-Thierry de Duve, Pictorial Nominalism
I just began reading Thiery de Duve’s Pictorial Nominalism. De Duve is one of the few art historians I have read whose well-written work tells a coherent, interesting story about modern and postmodern art. I think constructing such a story has tremendous value because informed accounts of this sort are largely absent from most contemporary conversations. Both artists and the public often lack constructive historical interlocutors when assessing contemporary works of art. When present, these interlocutors offer context to conversations that can otherwise become narrow and arbitrarily preferential.
In addition to his historical consciousness, de Duve is also heavily theoretical. The relationship between history, theory and the arts is really a point of anxiety for a lot of people, especially artists.
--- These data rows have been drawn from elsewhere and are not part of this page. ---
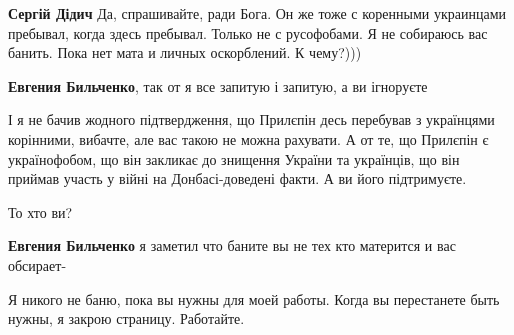 \begin{itemize}
\begin{itemize}
 
\textbf{Сергій Дідич} Да, спрашивайте, ради Бога. Он же тоже с коренными украинцами пребывал, когда здесь пребывал. Только не с русофобами. Я не собираюсь вас банить. Пока нет мата и личных оскорблений. К чему?)))

 
\textbf{Евгения Бильченко}, так от я все запитую і запитую, а ви ігноруєте

 

І я не бачив жодного підтвердження, що Прилєпін десь перебував з українцями
корінними, вибачте, але вас такою не можна рахувати. А от те, що Прилєпін є
українофобом, що він закликає до знищення України та українців, що він приймав
участь у війні на Донбасі-доведені факти. А ви його підтримуєте.

То хто ви?


 
\textbf{Евгения Бильченко} я заметил что баните вы не тех кто матерится и вас обсирает-

 
Я никого не баню, пока вы нужны для моей работы. Когда вы перестанете быть нужны, я закрою страницу. Работайте.


\end{itemize}
\end{itemize}
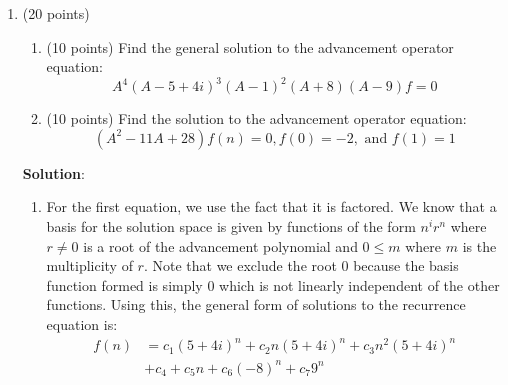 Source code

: \documentclass[12pt]{article}
\newenvironment{solution}{
\begin{mdframed}
  { {\bfseries Solution}: }}{
\end{mdframed}}
\begin{document}
\begin{enumerate}
    \pagebreak

    \item (20 points)

    \begin{enumerate}[label=({\alph*})]
      \item (10 points) Find the general solution to the advancement operator equation:
      \begin{equation*}
        A^{4} (A - 5 + 4i)^{3} (A - 1)^{2} (A + 8) (A - 9) f = 0
      \end{equation*}

      \item (10 points) Find the solution to the advancement operator equation:
      \begin{equation*}
        (A^{2} - 11 A + 28) f(n) = 0, f(0) = -2, \text{ and } f(1) = 1
      \end{equation*}
    \end{enumerate}

    \begin{solution}
      \begin{enumerate}[label=({\alph*})]
        \item For the first equation, we use the fact that it is factored.
        We know that a basis for the solution space is given by functions of the form \(n^{i} r^{n}\) where \(r \neq 0\) is a root of the advancement polynomial and \(0 \leq m\) where \(m\) is the multiplicity of \(r\).
        Note that we exclude the root 0 because the basis function formed is simply 0 which is not linearly independent of the other functions.
        Using this, the general form of solutions to the recurrence equation is:
        \begin{align*}
          f(n) &= c_{1} (5 + 4i)^{n} + c_{2} n (5 + 4i)^{n} + c_{3} n^{2} (5 + 4i)^{n} \\
          &+ c_{4} + c_{5} n + c_{6} (-8)^{n} + c_{7} 9^{n}
        \end{align*}


\end{enumerate}
\end{solution}
\end{enumerate}
\end{document}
After the peak of postmodern theory in the 1980s (so I hear, I wasn’t making art then), my impression is that many of the participants of that conversation abandoned it due to exhaustion. This circumstance opened the door to today’s nearly totalitarian and decidedly postmodern indifference, a giant and collective yawning at any effort to talk critically about art for fear that it will keep us from making or appreciating it. The current conversation contains an undercurrent of suspicion a priori regarding both historical and theoretical constructs. This suspicion is a direct result of earlier excesses and it has led to a strong sense among many contemporary artists I have met that theories are inconsequential to their work.
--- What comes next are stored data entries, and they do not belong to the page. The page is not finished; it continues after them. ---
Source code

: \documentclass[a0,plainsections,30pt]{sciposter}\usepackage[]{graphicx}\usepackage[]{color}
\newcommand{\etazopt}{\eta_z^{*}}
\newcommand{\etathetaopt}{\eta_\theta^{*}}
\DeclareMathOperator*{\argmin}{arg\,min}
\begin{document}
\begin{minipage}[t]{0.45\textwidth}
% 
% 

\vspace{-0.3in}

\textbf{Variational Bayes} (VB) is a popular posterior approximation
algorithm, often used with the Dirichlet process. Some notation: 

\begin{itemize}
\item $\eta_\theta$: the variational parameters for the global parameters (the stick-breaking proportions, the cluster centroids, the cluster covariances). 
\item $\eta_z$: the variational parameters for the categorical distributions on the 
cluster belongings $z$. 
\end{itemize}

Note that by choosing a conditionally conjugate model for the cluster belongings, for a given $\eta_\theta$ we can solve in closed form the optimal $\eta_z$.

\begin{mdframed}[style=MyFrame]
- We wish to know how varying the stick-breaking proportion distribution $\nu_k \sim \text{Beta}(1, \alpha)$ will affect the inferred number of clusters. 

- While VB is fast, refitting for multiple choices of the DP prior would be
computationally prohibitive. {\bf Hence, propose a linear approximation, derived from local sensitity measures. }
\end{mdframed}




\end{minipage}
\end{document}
I must admit that I do not really know how to maintain a balance between art, history and theory. Each category exists as a distinct but overlapping sphere. I do think de Duve’s work manages balance, with a respect for the distance each discipline maintains from the other two. Out of this respect, I offer a though experiment: If, for example, de Duve is correct in contending that Duchamp’s work is an abandonment of painting that paradoxically remains a part of painting, is it conceivable that this could be shown convincingly in an exhibition? How could this be done? Does a theory have to be visible in order to be manifest? If so, what are the conditions of its visibility?